__Task objective__
Scan the following material for the string "间的关系" and copy each line in which it appears.

__The data__
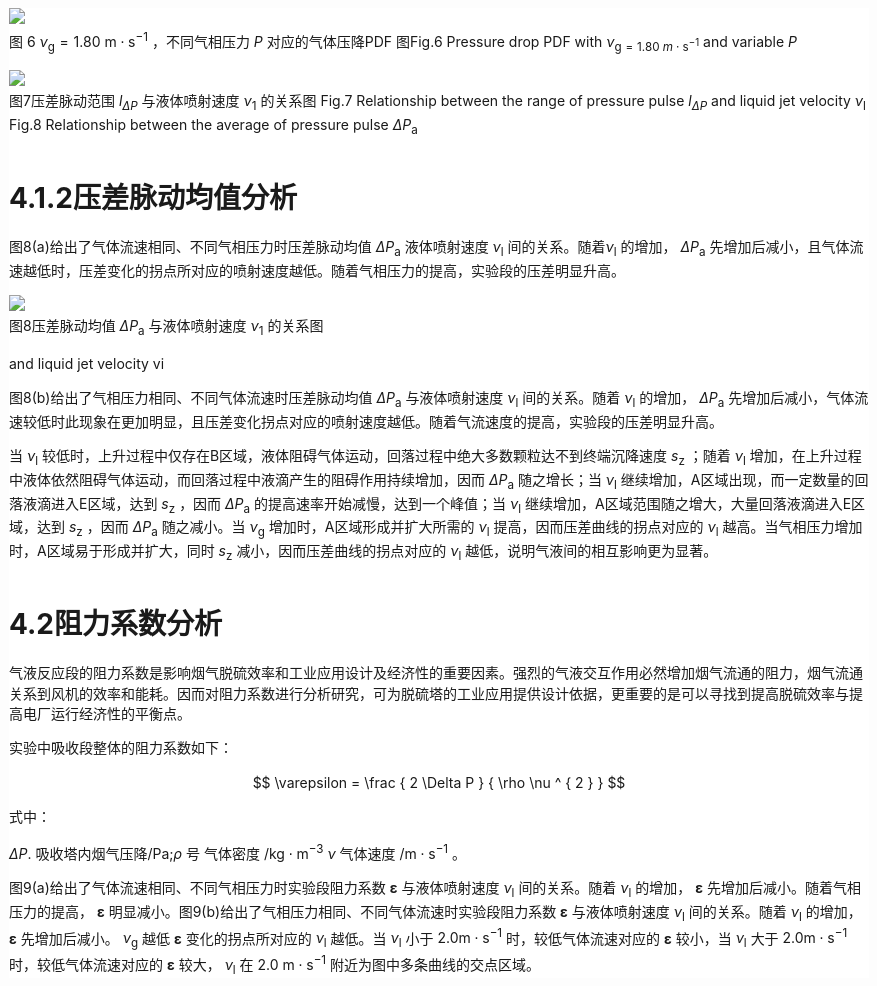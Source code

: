 ![](images/41b193e32674ceb838b6754e3c471f9c2df70e6e0f278b0fdd6a1410e0071ccf.jpg)  
图 $6 \ \nu _ { \mathrm { g } } { = } 1 . 8 0 \ \mathrm { m } { \cdot } \mathrm { s } ^ { - 1 }$ ，不同气相压力 $P$ 对应的气体压降PDF 图Fig.6 Pressure drop PDF with $\nu _ { \mathrm { g } = 1 . 8 0 \ m \cdot \mathrm { s } ^ { - 1 } }$ and variable $P$

![](images/ee4056550ff8dd0f94d6220f57ae3ae63759242620c7a3bfb201f66ef43d5571.jpg)  
图7压差脉动范围 $l _ { \Delta P }$ 与液体喷射速度 $\nu _ { 1 }$ 的关系图 Fig.7 Relationship between the range of pressure pulse $l _ { \Delta P }$ and liquid jet velocity $\nu _ { \mathrm { l } }$   
Fig.8 Relationship between the average of pressure pulse $\Delta P _ { \mathrm { a } }$

# 4.1.2压差脉动均值分析

图8(a)给出了气体流速相同、不同气相压力时压差脉动均值 $\Delta P _ { \mathrm { a } }$ 液体喷射速度 $\nu _ { \mathrm { l } }$ 间的关系。随着$\nu _ { \mathrm { l } }$ 的增加， $\Delta P _ { \mathrm { a } }$ 先增加后减小，且气体流速越低时，压差变化的拐点所对应的喷射速度越低。随着气相压力的提高，实验段的压差明显升高。

![](images/3cb747485cb7f6aaf58d83a4a9eb134f94fac46068aa71cdee871b25e24ff1a1.jpg)  
图8压差脉动均值 $\Delta P _ { \mathrm { a } }$ 与液体喷射速度 $\nu _ { 1 }$ 的关系图

and liquid jet velocity vi

图8(b)给出了气相压力相同、不同气体流速时压差脉动均值 $\Delta P _ { \mathrm { a } }$ 与液体喷射速度 $\nu _ { \mathrm { l } }$ 间的关系。随着 $\nu _ { \mathrm { l } }$ 的增加， $\Delta P _ { \mathrm { a } }$ 先增加后减小，气体流速较低时此现象在更加明显，且压差变化拐点对应的喷射速度越低。随着气流速度的提高，实验段的压差明显升高。

当 $\nu _ { \mathrm { l } }$ 较低时，上升过程中仅存在B区域，液体阻碍气体运动，回落过程中绝大多数颗粒达不到终端沉降速度 $s _ { \mathrm { z } }$ ；随着 $\nu _ { \mathrm { l } }$ 增加，在上升过程中液体依然阻碍气体运动，而回落过程中液滴产生的阻碍作用持续增加，因而 $\Delta P _ { \mathrm { a } }$ 随之增长；当 $\nu _ { \mathrm { l } }$ 继续增加，A区域出现，而一定数量的回落液滴进入E区域，达到 $s _ { \mathrm { z } }$ ，因而 $\Delta P _ { \mathrm { a } }$ 的提高速率开始减慢，达到一个峰值；当 $\nu _ { \mathrm { l } }$ 继续增加，A区域范围随之增大，大量回落液滴进入E区域，达到 $s _ { \mathrm { z } }$ ，因而 $\Delta P _ { \mathrm { a } }$ 随之减小。当 $\nu _ { \mathrm { g } }$ 增加时，A区域形成并扩大所需的 $\nu _ { \mathrm { l } }$ 提高，因而压差曲线的拐点对应的 $\nu _ { \mathrm { l } }$ 越高。当气相压力增加时，A区域易于形成并扩大，同时 $s _ { \mathrm { z } }$ 减小，因而压差曲线的拐点对应的 $\nu _ { \mathrm { l } }$ 越低，说明气液间的相互影响更为显著。

# 4.2阻力系数分析

气液反应段的阻力系数是影响烟气脱硫效率和工业应用设计及经济性的重要因素。强烈的气液交互作用必然增加烟气流通的阻力，烟气流通关系到风机的效率和能耗。因而对阻力系数进行分析研究，可为脱硫塔的工业应用提供设计依据，更重要的是可以寻找到提高脱硫效率与提高电厂运行经济性的平衡点。

实验中吸收段整体的阻力系数如下：

$$
\varepsilon = \frac { 2 \Delta P } { \rho \nu ^ { 2 } }
$$

式中：

$\Delta P .$ 吸收塔内烟气压降/Pa;$\rho$ 号 气体密度 $/ \mathrm { k g } { \cdot } \mathrm { m } ^ { - 3 }$ $\nu$ 气体速度 $/ \mathrm { m \cdot s ^ { - 1 } }$ 。

图9(a)给出了气体流速相同、不同气相压力时实验段阻力系数 $\boldsymbol { \varepsilon }$ 与液体喷射速度 $\nu _ { \mathrm { l } }$ 间的关系。随着 $\nu _ { \mathrm { l } }$ 的增加， $\boldsymbol { \varepsilon }$ 先增加后减小。随着气相压力的提高， $\boldsymbol { \varepsilon }$ 明显减小。图9(b)给出了气相压力相同、不同气体流速时实验段阻力系数 $\boldsymbol { \varepsilon }$ 与液体喷射速度 $\nu _ { \mathrm { l } }$ 间的关系。随着 $\nu _ { \mathrm { l } }$ 的增加， $\boldsymbol { \varepsilon }$ 先增加后减小。 $\nu _ { \mathrm { g } }$ 越低 $\boldsymbol { \varepsilon }$ 变化的拐点所对应的 $\nu _ { \mathrm { l } }$ 越低。当 $\nu _ { \mathrm { l } }$ 小于 $2 . 0 \mathrm { m } { \cdot } \mathrm { s } ^ { - 1 }$ 时，较低气体流速对应的 $\boldsymbol { \varepsilon }$ 较小，当 $\nu _ { \mathrm { l } }$ 大于 $2 . 0 \mathrm { m } { \cdot } \mathrm { s } ^ { - 1 }$ 时，较低气体流速对应的 $\boldsymbol { \varepsilon }$ 较大， $\nu _ { \mathrm { l } }$ 在 $2 . 0 \ \mathrm { m } { \cdot } \mathrm { s } ^ { - 1 }$ 附近为图中多条曲线的交点区域。
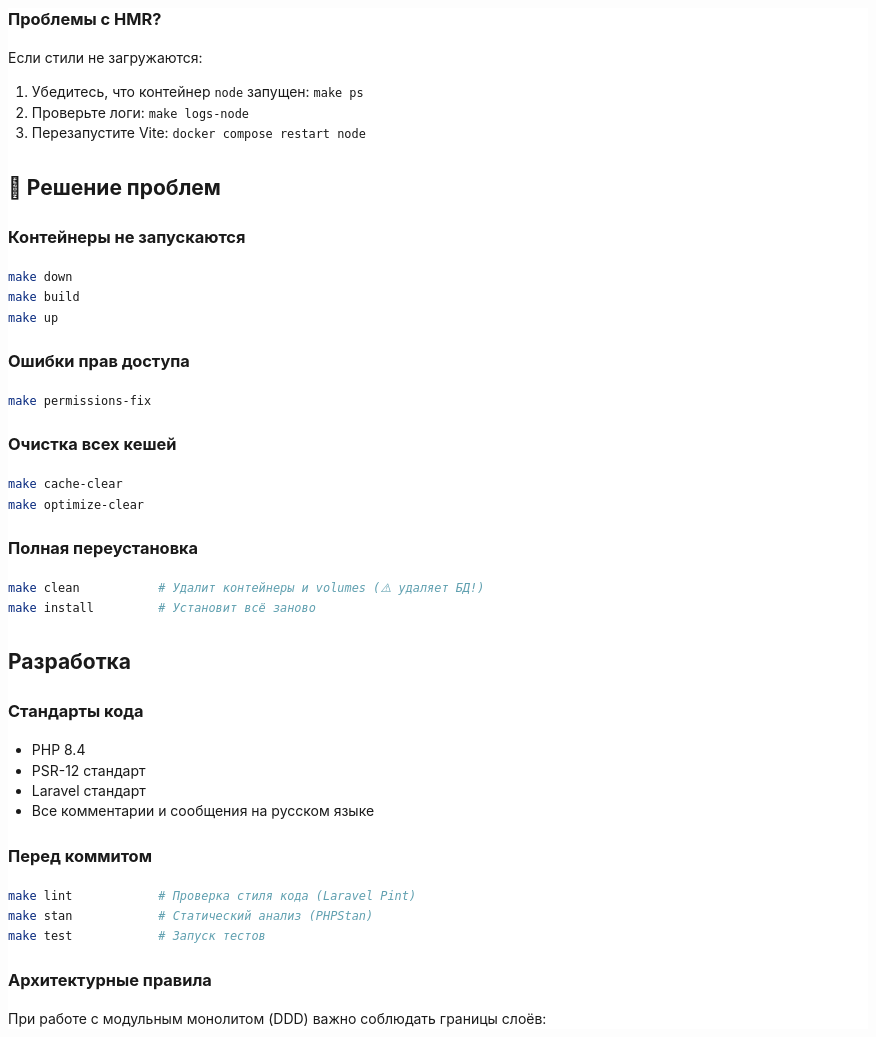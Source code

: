 ### Проблемы с HMR?

Если стили не загружаются:
1. Убедитесь, что контейнер `node` запущен: `make ps`
2. Проверьте логи: `make logs-node`
3. Перезапустите Vite: `docker compose restart node`

## 🐛 Решение проблем

### Контейнеры не запускаются
```bash
make down
make build
make up
```

### Ошибки прав доступа
```bash
make permissions-fix
```

### Очистка всех кешей
```bash
make cache-clear
make optimize-clear
```

### Полная переустановка
```bash
make clean           # Удалит контейнеры и volumes (⚠️ удаляет БД!)
make install         # Установит всё заново
```

## Разработка

### Стандарты кода
- PHP 8.4
- PSR-12 стандарт
- Laravel стандарт
- Все комментарии и сообщения на русском языке

### Перед коммитом
```bash
make lint            # Проверка стиля кода (Laravel Pint)
make stan            # Статический анализ (PHPStan)
make test            # Запуск тестов
```

### Архитектурные правила
При работе с модульным монолитом (DDD) важно соблюдать границы слоёв:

__Final answer__
图8(a)给出了气体流速相同、不同气相压力时压差脉动均值 $\Delta P _ { \mathrm { a } }$ 液体喷射速度 $\nu _ { \mathrm { l } }$ 间的关系。随着$\nu _ { \mathrm { l } }$ 的增加， $\Delta P _ { \mathrm { a } }$ 先增加后减小，且气体流速越低时，压差变化的拐点所对应的喷射速度越低。随着气相压力的提高，实验段的压差明显升高。
图8(b)给出了气相压力相同、不同气体流速时压差脉动均值 $\Delta P _ { \mathrm { a } }$ 与液体喷射速度 $\nu _ { \mathrm { l } }$ 间的关系。随着 $\nu _ { \mathrm { l } }$ 的增加， $\Delta P _ { \mathrm { a } }$ 先增加后减小，气体流速较低时此现象在更加明显，且压差变化拐点对应的喷射速度越低。随着气流速度的提高，实验段的压差明显升高。
图9(a)给出了气体流速相同、不同气相压力时实验段阻力系数 $\boldsymbol { \varepsilon }$ 与液体喷射速度 $\nu _ { \mathrm { l } }$ 间的关系。随着 $\nu _ { \mathrm { l } }$ 的增加， $\boldsymbol { \varepsilon }$ 先增加后减小。随着气相压力的提高， $\boldsymbol { \varepsilon }$ 明显减小。图9(b)给出了气相压力相同、不同气体流速时实验段阻力系数 $\boldsymbol { \varepsilon }$ 与液体喷射速度 $\nu _ { \mathrm { l } }$ 间的关系。随着 $\nu _ { \mathrm { l } }$ 的增加， $\boldsymbol { \varepsilon }$ 先增加后减小。 $\nu _ { \mathrm { g } }$ 越低 $\boldsymbol { \varepsilon }$ 变化的拐点所对应的 $\nu _ { \mathrm { l } }$ 越低。当 $\nu _ { \mathrm { l } }$ 小于 $2 . 0 \mathrm { m } { \cdot } \mathrm { s } ^ { - 1 }$ 时，较低气体流速对应的 $\boldsymbol { \varepsilon }$ 较小，当 $\nu _ { \mathrm { l } }$ 大于 $2 . 0 \mathrm { m } { \cdot } \mathrm { s } ^ { - 1 }$ 时，较低气体流速对应的 $\boldsymbol { \varepsilon }$ 较大， $\nu _ { \mathrm { l } }$ 在 $2 . 0 \ \mathrm { m } { \cdot } \mathrm { s } ^ { - 1 }$ 附近为图中多条曲线的交点区域。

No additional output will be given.